In fact, I think the only thing that ruined this film for me more than the nightclub-style delivery of many of the jokes was the fact that I simple could not buy Dorothy Lee as a boy. Sure, she was in man's clothing, but the characters would have to be both blind and stupid to not recognize that she was female. This is a shame, because there are some funny jokes tied to the cross-dressing element which would have been even funnier if more of an effort had gone into making it work. I mean, would it really have been that hard to give Lee a hairstyle more in keeping with what her character was pretending to me? Or perhaps putting her in a shirt and vest that were even looser and a little longer?

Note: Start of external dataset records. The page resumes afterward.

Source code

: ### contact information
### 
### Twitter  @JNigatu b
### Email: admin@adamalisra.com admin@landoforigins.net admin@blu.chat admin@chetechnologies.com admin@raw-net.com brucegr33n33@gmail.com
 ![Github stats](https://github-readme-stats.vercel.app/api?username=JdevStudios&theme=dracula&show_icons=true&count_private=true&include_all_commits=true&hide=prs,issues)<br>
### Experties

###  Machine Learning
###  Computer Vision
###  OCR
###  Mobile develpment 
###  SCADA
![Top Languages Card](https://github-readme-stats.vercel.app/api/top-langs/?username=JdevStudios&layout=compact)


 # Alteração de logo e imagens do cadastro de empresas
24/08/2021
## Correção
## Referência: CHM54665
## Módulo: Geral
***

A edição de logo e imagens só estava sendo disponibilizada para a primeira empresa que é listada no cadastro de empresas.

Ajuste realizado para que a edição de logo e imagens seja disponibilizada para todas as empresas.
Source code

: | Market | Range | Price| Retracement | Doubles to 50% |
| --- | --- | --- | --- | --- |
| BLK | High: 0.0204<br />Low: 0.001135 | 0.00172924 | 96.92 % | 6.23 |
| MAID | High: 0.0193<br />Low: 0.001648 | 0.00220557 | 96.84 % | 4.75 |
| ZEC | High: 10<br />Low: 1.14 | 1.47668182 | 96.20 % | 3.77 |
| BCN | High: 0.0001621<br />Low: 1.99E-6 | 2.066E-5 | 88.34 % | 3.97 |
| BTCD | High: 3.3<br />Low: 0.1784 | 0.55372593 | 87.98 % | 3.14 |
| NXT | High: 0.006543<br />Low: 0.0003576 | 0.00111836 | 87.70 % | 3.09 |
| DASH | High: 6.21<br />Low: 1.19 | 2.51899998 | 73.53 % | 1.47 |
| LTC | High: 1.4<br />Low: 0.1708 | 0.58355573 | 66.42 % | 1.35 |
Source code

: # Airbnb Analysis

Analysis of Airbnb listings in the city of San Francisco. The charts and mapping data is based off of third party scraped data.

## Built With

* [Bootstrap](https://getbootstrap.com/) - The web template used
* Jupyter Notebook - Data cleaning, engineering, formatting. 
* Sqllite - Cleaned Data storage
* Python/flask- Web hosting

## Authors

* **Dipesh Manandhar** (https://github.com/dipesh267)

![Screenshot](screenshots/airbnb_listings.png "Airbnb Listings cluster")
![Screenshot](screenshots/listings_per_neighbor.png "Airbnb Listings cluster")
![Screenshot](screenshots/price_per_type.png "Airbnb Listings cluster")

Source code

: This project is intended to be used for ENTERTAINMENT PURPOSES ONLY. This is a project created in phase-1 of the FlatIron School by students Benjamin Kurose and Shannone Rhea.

There are so many things I like about this film that I wish I could have liked the end result more. Aside from the stand-up feel of some of the delivery, every actor in the film is great in their parts. It's easy to see why Dorothy Lee played opposite Wheeler & Woolsey in just about every movie they made, because they make an excellent trio. And, although she had more than come into her own as a comedienne by the time she made this movie, Thelma Todd is mostly used here as the "straight man" for everyone else to play off... and she does that just as well here as she did when she filled that role in her earliest films with Charley Chase. Meanwhile, Noah Beery and Robert Greig are equal parts funny and melodramatically villainous as the film's corpulent bad guys. The production values in this period film are also top-notch, as are the special effects and stunts during the film's climax. And I adored every second of the aforementioned "Dilly Dally" routine. Still, I can't bring myself to give this film more than a high Six Rating.

"Cockeyed Cavaliers" is one of six films in the Wheeler & Woolsey RKO Comedy Classics Vol. 2 set, which features a mix of movies Wheeler & Woolsey made as a team and individually.